PROVIDED DATA ::
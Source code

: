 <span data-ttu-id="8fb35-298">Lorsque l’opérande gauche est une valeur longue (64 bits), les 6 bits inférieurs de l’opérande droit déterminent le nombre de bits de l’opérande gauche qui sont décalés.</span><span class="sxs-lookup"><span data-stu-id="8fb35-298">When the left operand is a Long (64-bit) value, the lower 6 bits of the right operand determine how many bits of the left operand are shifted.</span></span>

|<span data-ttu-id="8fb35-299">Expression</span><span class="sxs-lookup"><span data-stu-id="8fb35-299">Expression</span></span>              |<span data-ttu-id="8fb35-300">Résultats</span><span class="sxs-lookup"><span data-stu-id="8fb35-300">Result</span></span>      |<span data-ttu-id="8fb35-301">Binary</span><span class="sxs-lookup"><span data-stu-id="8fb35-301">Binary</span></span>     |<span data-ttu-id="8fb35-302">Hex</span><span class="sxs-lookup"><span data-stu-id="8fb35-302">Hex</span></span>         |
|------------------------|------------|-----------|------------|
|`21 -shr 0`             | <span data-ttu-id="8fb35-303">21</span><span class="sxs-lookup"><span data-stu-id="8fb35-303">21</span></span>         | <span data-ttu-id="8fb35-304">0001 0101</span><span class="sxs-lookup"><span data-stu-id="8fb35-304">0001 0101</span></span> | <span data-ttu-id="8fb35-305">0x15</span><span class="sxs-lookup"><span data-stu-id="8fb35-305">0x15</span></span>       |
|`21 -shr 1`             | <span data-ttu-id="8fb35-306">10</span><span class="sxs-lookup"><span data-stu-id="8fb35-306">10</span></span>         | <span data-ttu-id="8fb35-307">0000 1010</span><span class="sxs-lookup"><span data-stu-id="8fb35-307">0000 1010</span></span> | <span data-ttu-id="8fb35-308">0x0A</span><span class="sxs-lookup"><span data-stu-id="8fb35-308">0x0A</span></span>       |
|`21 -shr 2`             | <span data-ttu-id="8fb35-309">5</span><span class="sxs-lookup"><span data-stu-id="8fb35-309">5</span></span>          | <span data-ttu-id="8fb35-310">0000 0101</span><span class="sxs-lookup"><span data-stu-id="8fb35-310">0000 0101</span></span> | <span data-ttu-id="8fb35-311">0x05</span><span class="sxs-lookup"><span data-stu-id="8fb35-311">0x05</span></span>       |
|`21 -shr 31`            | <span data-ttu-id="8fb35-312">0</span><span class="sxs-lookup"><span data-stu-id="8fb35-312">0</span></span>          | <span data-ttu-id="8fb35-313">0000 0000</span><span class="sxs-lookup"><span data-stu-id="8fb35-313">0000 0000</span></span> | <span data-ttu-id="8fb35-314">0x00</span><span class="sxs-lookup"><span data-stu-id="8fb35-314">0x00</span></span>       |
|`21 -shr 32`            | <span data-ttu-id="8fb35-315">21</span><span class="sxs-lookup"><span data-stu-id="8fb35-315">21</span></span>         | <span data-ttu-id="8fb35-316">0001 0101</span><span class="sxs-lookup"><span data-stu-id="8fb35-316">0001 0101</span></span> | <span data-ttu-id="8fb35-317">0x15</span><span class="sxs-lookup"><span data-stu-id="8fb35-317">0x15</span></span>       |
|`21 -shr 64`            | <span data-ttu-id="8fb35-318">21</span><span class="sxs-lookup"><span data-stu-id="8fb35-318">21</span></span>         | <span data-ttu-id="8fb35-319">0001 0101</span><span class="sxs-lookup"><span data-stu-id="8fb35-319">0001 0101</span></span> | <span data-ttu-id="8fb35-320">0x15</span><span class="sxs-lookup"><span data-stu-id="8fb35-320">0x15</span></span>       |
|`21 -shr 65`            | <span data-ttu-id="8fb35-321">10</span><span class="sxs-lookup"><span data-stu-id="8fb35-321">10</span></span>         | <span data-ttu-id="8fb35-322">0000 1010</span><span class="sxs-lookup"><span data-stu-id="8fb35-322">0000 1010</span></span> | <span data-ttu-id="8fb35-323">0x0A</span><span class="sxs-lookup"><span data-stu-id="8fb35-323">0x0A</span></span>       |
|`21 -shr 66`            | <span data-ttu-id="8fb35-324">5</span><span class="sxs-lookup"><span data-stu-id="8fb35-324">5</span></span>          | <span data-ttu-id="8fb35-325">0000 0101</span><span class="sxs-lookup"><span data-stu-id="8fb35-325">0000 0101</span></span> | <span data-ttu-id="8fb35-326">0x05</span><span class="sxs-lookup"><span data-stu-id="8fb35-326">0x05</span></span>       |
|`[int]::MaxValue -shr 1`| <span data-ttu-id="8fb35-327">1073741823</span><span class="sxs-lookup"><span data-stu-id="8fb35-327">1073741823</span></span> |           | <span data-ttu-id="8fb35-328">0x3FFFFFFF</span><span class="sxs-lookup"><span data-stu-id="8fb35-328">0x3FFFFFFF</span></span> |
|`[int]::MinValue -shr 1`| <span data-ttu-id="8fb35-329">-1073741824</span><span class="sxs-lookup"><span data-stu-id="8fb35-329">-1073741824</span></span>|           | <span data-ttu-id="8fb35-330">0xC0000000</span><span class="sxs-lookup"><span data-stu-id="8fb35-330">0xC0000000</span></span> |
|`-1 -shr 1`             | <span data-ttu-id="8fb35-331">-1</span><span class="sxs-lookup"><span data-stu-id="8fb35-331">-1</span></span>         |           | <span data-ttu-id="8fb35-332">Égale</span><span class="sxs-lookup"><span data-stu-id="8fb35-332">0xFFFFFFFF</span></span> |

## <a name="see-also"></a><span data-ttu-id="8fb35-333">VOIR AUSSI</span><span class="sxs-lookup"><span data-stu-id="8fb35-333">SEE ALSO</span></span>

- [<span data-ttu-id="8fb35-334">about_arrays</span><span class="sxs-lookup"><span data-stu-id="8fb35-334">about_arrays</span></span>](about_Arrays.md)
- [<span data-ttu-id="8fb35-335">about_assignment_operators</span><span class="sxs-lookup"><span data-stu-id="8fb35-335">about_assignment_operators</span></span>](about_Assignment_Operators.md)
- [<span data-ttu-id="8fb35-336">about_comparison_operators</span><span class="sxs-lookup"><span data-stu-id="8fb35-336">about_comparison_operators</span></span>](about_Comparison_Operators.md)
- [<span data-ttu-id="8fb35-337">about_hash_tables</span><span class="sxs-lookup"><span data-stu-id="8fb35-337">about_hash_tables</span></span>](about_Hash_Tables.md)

WHAT TO WORK ON ::
Could you transcribe the entries exactly, from the first line through the line containing "operand are shifted.</span></span>", and give nothing more?

PROBLEM SOLUTION ::
Source code

: <span data-ttu-id="8fb35-298">Lorsque l’opérande gauche est une valeur longue (64 bits), les 6 bits inférieurs de l’opérande droit déterminent le nombre de bits de l’opérande gauche qui sont décalés.</span><span class="sxs-lookup"><span data-stu-id="8fb35-298">When the left operand is a Long (64-bit) value, the lower 6 bits of the right operand determine how many bits of the left operand are shifted.</span></span>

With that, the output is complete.